Friday, April 6, 2012

UN To Help Over 300,000 Vulnerable Gambians

Over 300,000 vulnerable Gambians will benefit from UN emergency support, a press release from UNICEF office in The Gambia, obtained by Mansa Banko, disclosed.
Below is the text of the full release:
Banjul, The Gambia, 30 March, 2012 – In the wake of the 2011 drought in the country, the UN System in The Gambia announces today its commitment to provide immediate humanitarian support and recovery assistance to over 300,000 vulnerable populations in the most affected 19 districts, out of the 25 affected regions, of the country. 
This response begins in April 2012 and will cover the length of the lean season, from March to September 2012.
“We should be ready at all times to manage both present and future climate-related risks to ensure that the vulnerable are protected from hunger and disease. The Gambia, together with its development partners including the UN, continues to develop capacities to reduce underlying factors of vulnerability to climate-change. 

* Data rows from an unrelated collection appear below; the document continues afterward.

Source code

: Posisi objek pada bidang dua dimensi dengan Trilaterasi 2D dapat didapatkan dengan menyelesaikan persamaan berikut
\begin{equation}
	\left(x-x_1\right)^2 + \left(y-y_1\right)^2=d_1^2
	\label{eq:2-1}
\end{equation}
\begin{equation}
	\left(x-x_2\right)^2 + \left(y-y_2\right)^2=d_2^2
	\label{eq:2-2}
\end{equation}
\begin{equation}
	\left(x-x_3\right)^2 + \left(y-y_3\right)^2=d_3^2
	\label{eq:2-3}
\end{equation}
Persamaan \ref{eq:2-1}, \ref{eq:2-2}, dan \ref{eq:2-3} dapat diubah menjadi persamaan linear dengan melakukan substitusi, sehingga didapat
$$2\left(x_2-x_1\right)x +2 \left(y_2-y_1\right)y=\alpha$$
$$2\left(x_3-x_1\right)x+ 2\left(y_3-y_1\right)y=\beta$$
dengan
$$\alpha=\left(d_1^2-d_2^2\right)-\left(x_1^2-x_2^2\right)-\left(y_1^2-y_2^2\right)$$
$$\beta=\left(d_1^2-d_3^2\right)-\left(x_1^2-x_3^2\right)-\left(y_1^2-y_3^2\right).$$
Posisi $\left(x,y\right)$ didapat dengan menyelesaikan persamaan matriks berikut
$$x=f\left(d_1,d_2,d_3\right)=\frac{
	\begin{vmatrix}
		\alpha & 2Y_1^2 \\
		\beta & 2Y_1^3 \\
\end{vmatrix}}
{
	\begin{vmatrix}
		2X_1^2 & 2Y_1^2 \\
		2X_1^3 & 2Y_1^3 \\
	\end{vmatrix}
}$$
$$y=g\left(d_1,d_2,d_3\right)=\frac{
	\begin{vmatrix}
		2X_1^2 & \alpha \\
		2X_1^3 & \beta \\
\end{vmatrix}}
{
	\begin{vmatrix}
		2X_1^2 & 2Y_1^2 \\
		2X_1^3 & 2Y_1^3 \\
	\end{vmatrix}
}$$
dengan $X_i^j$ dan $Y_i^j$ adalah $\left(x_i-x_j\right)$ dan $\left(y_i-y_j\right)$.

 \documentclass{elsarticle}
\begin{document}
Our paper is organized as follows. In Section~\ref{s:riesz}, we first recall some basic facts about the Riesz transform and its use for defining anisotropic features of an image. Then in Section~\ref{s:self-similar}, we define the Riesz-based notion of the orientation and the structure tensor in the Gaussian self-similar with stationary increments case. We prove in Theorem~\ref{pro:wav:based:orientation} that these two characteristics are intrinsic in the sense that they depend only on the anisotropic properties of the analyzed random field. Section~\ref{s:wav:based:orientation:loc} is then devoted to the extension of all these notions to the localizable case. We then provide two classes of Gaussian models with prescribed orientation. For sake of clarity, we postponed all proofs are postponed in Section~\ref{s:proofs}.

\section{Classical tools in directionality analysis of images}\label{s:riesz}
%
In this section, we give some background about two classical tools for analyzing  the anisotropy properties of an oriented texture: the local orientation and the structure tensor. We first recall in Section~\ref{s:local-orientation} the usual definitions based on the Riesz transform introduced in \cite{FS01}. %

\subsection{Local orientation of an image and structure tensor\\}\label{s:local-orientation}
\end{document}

Until these capacities are in place, the UN System in The Gambia is fully poised and committed to support the National Disaster Management Governing Council in fulfilling its mandate,” stated Ms Chinwe Dik√©, Resident Coordinator for the UN System in The Gambia.

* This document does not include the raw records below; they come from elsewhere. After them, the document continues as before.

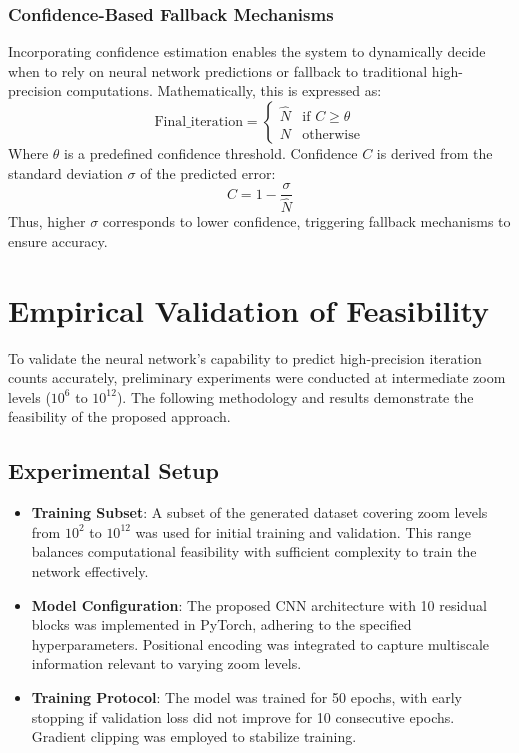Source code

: \documentclass[journal]{IEEEaccess}
\begin{document}
\subsubsection{Confidence-Based Fallback Mechanisms}
Incorporating confidence estimation enables the system to dynamically decide when to rely on neural network predictions or fallback to traditional high-precision computations. Mathematically, this is expressed as:
\[
\text{Final\_iteration} =
\begin{cases}
\hat{N} & \text{if } C \geq \theta \\
N & \text{otherwise}
\end{cases}
\]
Where \( \theta \) is a predefined confidence threshold. Confidence \( C \) is derived from the standard deviation \( \sigma \) of the predicted error:
\[
C = 1 - \frac{\sigma}{\hat{N}}
\]
Thus, higher \( \sigma \) corresponds to lower confidence, triggering fallback mechanisms to ensure accuracy.

\section{Empirical Validation of Feasibility}
\label{sec:empirical_validation}
To validate the neural network's capability to predict high-precision iteration counts accurately, preliminary experiments were conducted at intermediate zoom levels (\(10^6\) to \(10^{12}\)). The following methodology and results demonstrate the feasibility of the proposed approach.

\subsection{Experimental Setup}
\begin{itemize}
    \item \textbf{Training Subset}: A subset of the generated dataset covering zoom levels from \(10^2\) to \(10^{12}\) was used for initial training and validation. This range balances computational feasibility with sufficient complexity to train the network effectively.
    
    \item \textbf{Model Configuration}: The proposed CNN architecture with 10 residual blocks was implemented in PyTorch, adhering to the specified hyperparameters. Positional encoding was integrated to capture multiscale information relevant to varying zoom levels.
    
    \item \textbf{Training Protocol}: The model was trained for 50 epochs, with early stopping if validation loss did not improve for 10 consecutive epochs. Gradient clipping was employed to stabilize training.
\end{itemize}
\end{document}
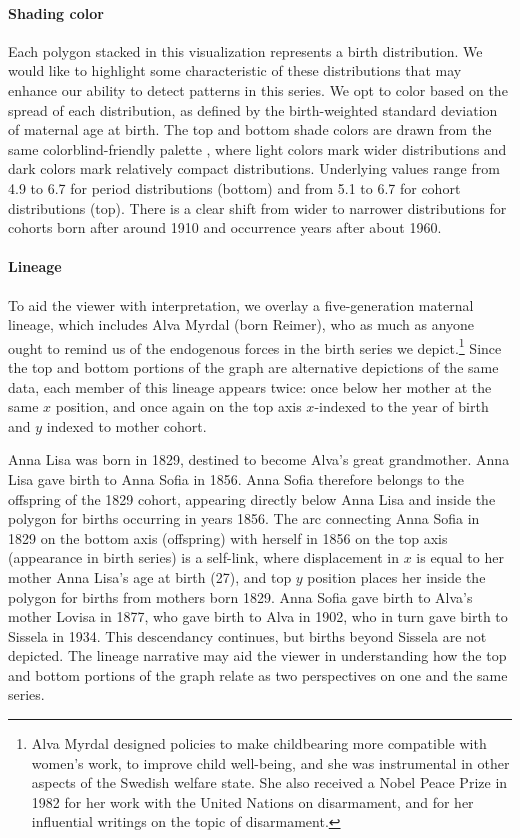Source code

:\paragraph{Shading color}
Each polygon stacked in this visualization represents a birth distribution. We would like to highlight some characteristic of these distributions that may enhance our ability to detect patterns in this series. We opt to color based on the spread of each distribution, as defined by the birth-weighted standard deviation of maternal age at birth. The top and bottom shade colors are drawn from the same colorblind-friendly palette \citep{viridis}, where light colors mark wider distributions and dark colors mark relatively compact distributions. Underlying values range from 4.9 to 6.7 for period distributions (bottom) and from 5.1 to 6.7 for cohort distributions (top). There is a clear shift from wider to narrower distributions for cohorts born after around 1910 and occurrence years after about 1960.

\paragraph{Lineage}
To aid the viewer with interpretation, we overlay a five-generation maternal lineage, which includes Alva Myrdal (born Reimer), who as much as anyone ought to remind us of the endogenous forces in the birth series we depict.\footnote{Alva Myrdal designed policies to make childbearing more compatible with women's work, to improve child well-being, and she was instrumental in other aspects of the Swedish welfare state. She also received a Nobel Peace Prize in 1982 for her work with the United Nations on disarmament, and for her influential writings on the topic of disarmament.} Since the top and bottom portions of the graph are alternative depictions of the same data, each member of this lineage appears twice: once below her mother at the same $x$ position, and once again on the top axis $x$-indexed to the year of birth and $y$ indexed to mother cohort. 

Anna Lisa was born in 1829, destined to become Alva's great grandmother. Anna Lisa gave birth to Anna Sofia in 1856. Anna Sofia therefore belongs to the offspring of the 1829 cohort, appearing directly below Anna Lisa and inside the polygon for births occurring in years 1856. The arc connecting Anna Sofia in 1829 on the bottom axis (offspring) with herself in 1856 on the top axis (appearance in birth series) is a self-link, where displacement in $x$ is equal to her mother Anna Lisa's age at birth (27), and top $y$ position places her inside the polygon for births from mothers born 1829. Anna Sofia gave birth to Alva's mother Lovisa in 1877, who gave birth to Alva in 1902, who in turn gave birth to Sissela in 1934. This descendancy continues, but births beyond Sissela are not depicted. The lineage narrative may aid the viewer in understanding how the top and bottom portions of the graph relate as two perspectives on one and the same series. 

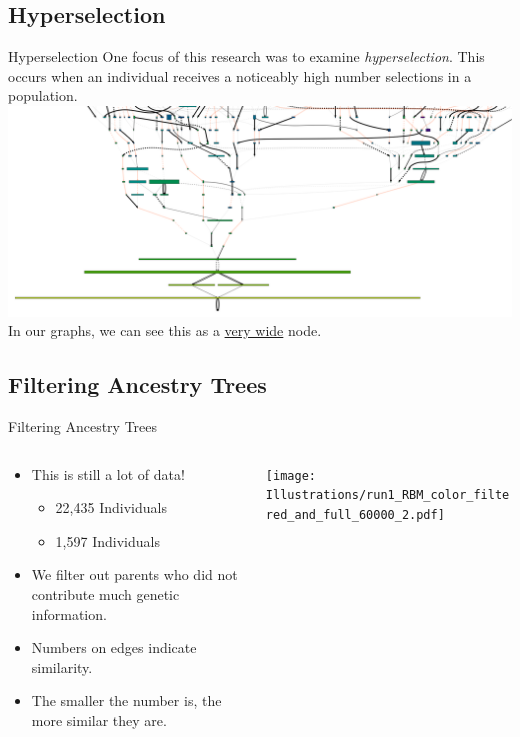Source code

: \documentclass{beamer}
\begin{document}
\subsection{Hyperselection}
\begin{frame}{Hyperselection}
One focus of this research was to examine \textit{hyperselection}.
This occurs when an individual receives a noticeably high number selections in a population. 
\center \includegraphics[width=\textwidth]{Illustrations/cropped.pdf} \\
In our graphs, we can see this as a \underline{very wide} node. 
\end{frame}

\subsection{Filtering Ancestry Trees}

\begin{frame}{Filtering Ancestry Trees}
\begin{columns}
\begin{column}{.6\textwidth}
\begin{itemize}
\item This is still a lot of data!
\begin{itemize}
\item 22,435 Individuals
\item 1,597 Individuals
\end{itemize}
\item We filter out parents who did not contribute much genetic information.
\item Numbers on edges indicate similarity.
\item The smaller the number is, the more similar they are.
\end{itemize}
\end{column}
\begin{column}{.45\textwidth}
\center
\texttt{[image: Illustrations/run1\_RBM\_color\_filtered\_and\_full\_60000\_2.pdf]} 
\end{column}
\end{columns}
\end{frame}
\end{document}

The UN System responded to the call of The Gambia Government for emergency response support following the national declaration of crop failure in early March 2012. Four key areas identified for priority interventions by the UN are:
1.Food Security and Nutrition,
2.Water,Sanitation and Hygiene,
3.Health interventions, including HIV and the prevention of disease outbreaks, and
4.Rehabilitation of the productive capacity of those affected.

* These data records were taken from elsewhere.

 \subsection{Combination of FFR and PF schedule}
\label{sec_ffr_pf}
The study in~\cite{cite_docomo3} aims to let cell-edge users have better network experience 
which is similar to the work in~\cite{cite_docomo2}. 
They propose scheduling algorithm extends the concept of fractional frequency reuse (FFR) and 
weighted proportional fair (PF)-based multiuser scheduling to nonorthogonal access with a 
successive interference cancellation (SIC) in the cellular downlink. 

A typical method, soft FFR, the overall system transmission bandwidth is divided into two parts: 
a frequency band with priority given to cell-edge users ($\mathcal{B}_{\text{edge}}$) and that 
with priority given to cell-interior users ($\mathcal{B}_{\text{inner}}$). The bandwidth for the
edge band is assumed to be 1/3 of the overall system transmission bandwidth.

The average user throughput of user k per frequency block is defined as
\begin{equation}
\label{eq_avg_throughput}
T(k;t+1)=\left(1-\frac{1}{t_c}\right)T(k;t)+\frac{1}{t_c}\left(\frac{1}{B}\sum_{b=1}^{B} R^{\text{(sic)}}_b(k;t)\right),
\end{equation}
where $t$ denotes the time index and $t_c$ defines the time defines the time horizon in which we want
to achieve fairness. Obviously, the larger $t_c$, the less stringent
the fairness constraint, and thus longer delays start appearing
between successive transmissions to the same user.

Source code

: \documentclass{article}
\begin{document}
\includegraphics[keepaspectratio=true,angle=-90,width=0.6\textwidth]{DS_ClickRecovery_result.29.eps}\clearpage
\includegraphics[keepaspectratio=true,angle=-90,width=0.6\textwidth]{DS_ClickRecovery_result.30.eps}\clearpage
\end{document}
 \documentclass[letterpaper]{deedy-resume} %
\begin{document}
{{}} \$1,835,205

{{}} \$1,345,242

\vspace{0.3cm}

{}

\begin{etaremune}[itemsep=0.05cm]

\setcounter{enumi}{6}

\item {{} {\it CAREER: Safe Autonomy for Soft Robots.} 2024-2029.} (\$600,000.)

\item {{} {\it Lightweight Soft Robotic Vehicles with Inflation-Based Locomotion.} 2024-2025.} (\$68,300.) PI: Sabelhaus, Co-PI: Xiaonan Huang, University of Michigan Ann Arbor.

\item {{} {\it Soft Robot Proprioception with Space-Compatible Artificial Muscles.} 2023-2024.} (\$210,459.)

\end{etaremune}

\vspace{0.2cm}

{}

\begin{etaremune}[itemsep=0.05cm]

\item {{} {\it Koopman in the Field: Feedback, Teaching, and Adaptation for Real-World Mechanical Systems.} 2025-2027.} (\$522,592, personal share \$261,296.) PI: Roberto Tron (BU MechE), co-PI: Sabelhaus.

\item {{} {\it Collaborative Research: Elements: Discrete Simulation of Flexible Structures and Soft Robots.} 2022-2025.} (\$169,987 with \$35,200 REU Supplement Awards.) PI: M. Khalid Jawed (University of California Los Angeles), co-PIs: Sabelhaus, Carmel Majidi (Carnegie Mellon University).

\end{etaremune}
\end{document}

To date, the UN System in The Gambia has mobilized a total of US$ 4.8 million through the UN’s Central Emergency Response Fund (CERF) and contributions from the different UN Agencies. These funds are required to urgently respond to the livelihood and health constraints of the vulnerable populations, in particular, children, women, and farmers as well as livestock.
    Erratic rains in 2011 resulted in a significant drop in crop production, which left poor farming households with a maximum of three months food supply to sustain them until the next harvest. Many households and communities are forced to survive on just one meal a day while selling off their livestock and eating seeds and grains, initially set aside for the next planting season. More than 67,000 children under the age of five, over 26,000 pregnant and lactating women, and over a quarter of a million farmers are affected.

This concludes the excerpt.